---------- TASK MATERIAL

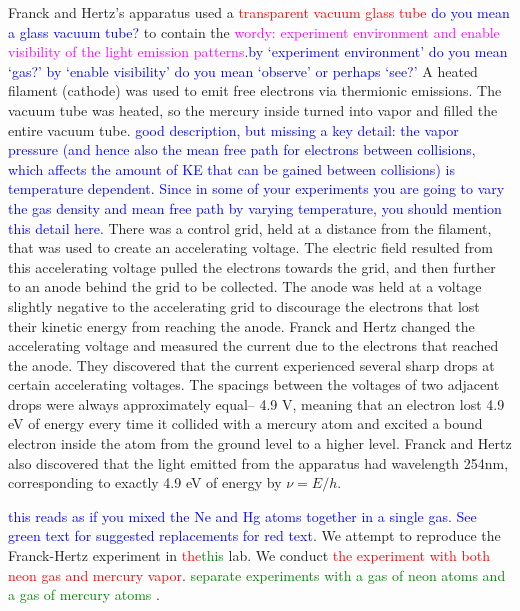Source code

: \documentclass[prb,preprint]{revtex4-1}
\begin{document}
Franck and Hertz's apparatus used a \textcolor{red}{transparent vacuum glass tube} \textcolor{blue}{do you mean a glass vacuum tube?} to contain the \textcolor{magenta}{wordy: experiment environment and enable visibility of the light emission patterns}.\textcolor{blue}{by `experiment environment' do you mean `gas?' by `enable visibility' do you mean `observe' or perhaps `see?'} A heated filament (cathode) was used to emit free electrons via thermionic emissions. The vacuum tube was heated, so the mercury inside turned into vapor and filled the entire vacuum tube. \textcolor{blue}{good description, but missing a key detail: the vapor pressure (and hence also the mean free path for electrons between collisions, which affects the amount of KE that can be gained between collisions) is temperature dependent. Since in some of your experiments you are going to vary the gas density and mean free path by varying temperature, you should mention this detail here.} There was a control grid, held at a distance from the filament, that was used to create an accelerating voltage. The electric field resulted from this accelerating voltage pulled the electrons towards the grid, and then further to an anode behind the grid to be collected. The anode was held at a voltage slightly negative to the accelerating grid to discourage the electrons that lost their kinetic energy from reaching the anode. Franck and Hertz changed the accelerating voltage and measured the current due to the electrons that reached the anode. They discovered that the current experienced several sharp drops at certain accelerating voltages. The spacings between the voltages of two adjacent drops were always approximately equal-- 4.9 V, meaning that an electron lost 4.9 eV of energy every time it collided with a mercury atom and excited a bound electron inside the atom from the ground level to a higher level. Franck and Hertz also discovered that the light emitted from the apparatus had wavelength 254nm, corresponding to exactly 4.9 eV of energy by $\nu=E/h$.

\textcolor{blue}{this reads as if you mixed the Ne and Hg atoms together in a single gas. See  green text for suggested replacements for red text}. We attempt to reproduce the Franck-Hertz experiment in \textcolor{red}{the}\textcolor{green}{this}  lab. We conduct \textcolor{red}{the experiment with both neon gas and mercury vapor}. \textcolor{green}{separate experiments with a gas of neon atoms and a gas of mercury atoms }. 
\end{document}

--------------------
---------- TASK MATERIAL

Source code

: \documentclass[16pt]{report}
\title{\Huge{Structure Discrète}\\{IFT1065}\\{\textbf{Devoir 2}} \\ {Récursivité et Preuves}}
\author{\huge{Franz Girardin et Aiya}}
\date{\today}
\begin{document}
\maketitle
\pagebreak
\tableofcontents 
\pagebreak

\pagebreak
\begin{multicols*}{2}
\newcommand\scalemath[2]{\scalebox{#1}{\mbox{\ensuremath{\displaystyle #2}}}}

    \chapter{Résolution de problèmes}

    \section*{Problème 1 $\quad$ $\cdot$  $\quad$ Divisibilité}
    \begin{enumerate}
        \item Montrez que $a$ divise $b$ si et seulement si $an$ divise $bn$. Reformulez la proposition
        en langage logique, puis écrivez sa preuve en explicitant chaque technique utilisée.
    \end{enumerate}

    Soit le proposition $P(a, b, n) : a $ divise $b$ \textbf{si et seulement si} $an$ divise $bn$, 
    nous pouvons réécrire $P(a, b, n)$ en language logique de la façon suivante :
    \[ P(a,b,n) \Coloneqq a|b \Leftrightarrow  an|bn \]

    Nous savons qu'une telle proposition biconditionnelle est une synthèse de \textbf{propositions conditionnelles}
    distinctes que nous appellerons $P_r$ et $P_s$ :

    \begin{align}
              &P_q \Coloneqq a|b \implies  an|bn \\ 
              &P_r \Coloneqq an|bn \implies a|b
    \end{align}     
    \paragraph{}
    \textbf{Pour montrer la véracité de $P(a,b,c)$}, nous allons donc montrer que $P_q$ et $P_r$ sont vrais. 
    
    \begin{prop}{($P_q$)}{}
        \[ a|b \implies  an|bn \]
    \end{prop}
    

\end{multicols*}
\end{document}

--------------------

_WORK REQUEST_.
Please say how many lines of the listing hold the string "textbf", answering with the number alone.

_RESPONSE BOX_.
4